Smart price me up then next shopping trip. May be able to afford some of YGs other supps all these savings


----------



## Phenix (May 12, 2012)

Right my work out is 3 days weight, all cardio is drop just now just my walking And I am on my feet all day at work Young gun if is helps mate


----------



## X3_1986 (Oct 12, 2010)

Just got my oats from Aldi, they're also 75p a kilo. Can't tell the difference either


----------



## Phenix (May 12, 2012)

Would use get lifting instead or shopping what ur wife and gf doing pmsl lol


----------



## X3_1986 (Oct 12, 2010)

Lol. Rest day today meeky... Back to the iron tomorrow.


----------



## Tom84 (Dec 12, 2005)

Guys - one of the best things about the board in the last two days is the increase in willingness to get reading and contributing (L.Rea's book particularly).

So we all genuinely gather and internalise knowledge from this process - and it might sound trite but you'll understand sooo much better - I'd strongly encourage you to do some of your own research.

As a challenge (which I can forsee might fall like a lead balloon - but I'd really appreciate), try and tell me one thing a week you think I didn't know about any aspect of dieting. As simply as quoting the GI of a food in reference to others etc... I'll give a free pro-6 at the 12 week point in the comp - to the person that has posted the most interesting. Please hold me to this.

This will also make it worthwhile for me as I'll pick up some new info. Lozza loved your post on the HPTA axis - empowering people to learn and discuss makes its more interesting for everyone


----------



## Phenix (May 12, 2012)

Young Gun said:


> Guys - one of the best things about the board in the last two days is the increase in willingness to get reading and contributing (L.Rea's book particularly).
> 
> So we all gather knowledge from this - it might sound trite but you'll understand sooo much better if you do some of your own research.
> 
> ...


What is there home work to holy sh;t lol


----------



## X3_1986 (Oct 12, 2010)

Lol meeks... Hopefully I'll be learning a bit when I get my book "championship bodybuilding" lol


----------



## jose1466868031 (Jun 30, 2012)

Wow a challenge within a challenge . My wife thinks i spend too much time on web already!!

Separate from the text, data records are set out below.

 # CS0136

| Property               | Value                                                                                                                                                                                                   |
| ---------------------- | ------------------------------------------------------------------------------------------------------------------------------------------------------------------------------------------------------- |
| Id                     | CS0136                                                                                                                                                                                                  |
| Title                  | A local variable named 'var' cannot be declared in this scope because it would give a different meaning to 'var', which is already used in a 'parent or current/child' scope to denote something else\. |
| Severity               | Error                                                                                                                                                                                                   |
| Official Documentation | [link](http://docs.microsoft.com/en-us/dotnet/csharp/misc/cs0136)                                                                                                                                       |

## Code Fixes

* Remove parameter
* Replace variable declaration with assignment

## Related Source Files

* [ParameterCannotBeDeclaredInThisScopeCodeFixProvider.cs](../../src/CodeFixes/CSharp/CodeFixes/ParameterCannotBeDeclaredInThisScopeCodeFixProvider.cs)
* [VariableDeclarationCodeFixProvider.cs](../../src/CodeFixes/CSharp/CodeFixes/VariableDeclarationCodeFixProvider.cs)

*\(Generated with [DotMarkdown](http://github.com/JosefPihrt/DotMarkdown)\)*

BJ good luck with your diet , looks great although some strategic planning needed .

YG - Just wondering about your thoughts on food intolerancies affecting externally i.e facial puffiness/rash .I ask this as i have been suffering recently and wanted to rule out food as a cause, my gp reckons food doesn't cause it . Not been able to train for couple of days :Cry: Also noticed that Extreme do a cla cap that is supposed to be good for asthma/eczema sufferers . Would that benefit me .

Sorry to ask on BJ's diet thread but obviously whey and eggs are key in our diets .

Cheers , Jose


----------



## jose1466868031 (Jun 30, 2012)

D'OH not on BJ's diet thread . I'm tired , going to bed now .


----------



## X3_1986 (Oct 12, 2010)

Any sign of my diet yet YG?


----------



## Phenix (May 12, 2012)

X3_1986 said:


> Any sign of my diet yet YG?


No your is going to be really hard he he lol pmsl


----------



## Tom84 (Dec 12, 2005)

X3_1986 said:


> Any sign of my diet yet YG?


Sunday night I think dude - thinking it through. If I was you I'd get googling ketones and I'd put the carbs away for a while


----------



## Loz1466868022 (Oct 12, 2011)

lol scarey commments! give us a clue? i hope this aint gonna zap my energy for cardio mr gun


----------



## X3_1986 (Oct 12, 2010)

Young Gun said:


> Sunday night I think dude - thinking it through. If I was you I'd get googling ketones and I'd put the carbs away for a while


Nice one, I'll have a look at that later then. No to bothered about the carbs to be fair... But I'm satin that now, could be a different story in a few weeks lol


----------



## Tom84 (Dec 12, 2005)

lozza said:


> lol scarey commments! give us a clue? i hope this aint gonna zap my energy for cardio mr gun


You're actually the most difficult to decide what to do with Lozza. What in detail are your priorities/goals in the next 12 weeks - we could shred you like crazy or see how strong we can get you, or some medium between the two. As a medium I'll tweak the diet I've suggested for BJ - I'd slightly up the kcal for you and reduce the fibre.


----------



## X3_1986 (Oct 12, 2010)

Ketones build up when the body needs to break down fats and fatty acids to use as fuel.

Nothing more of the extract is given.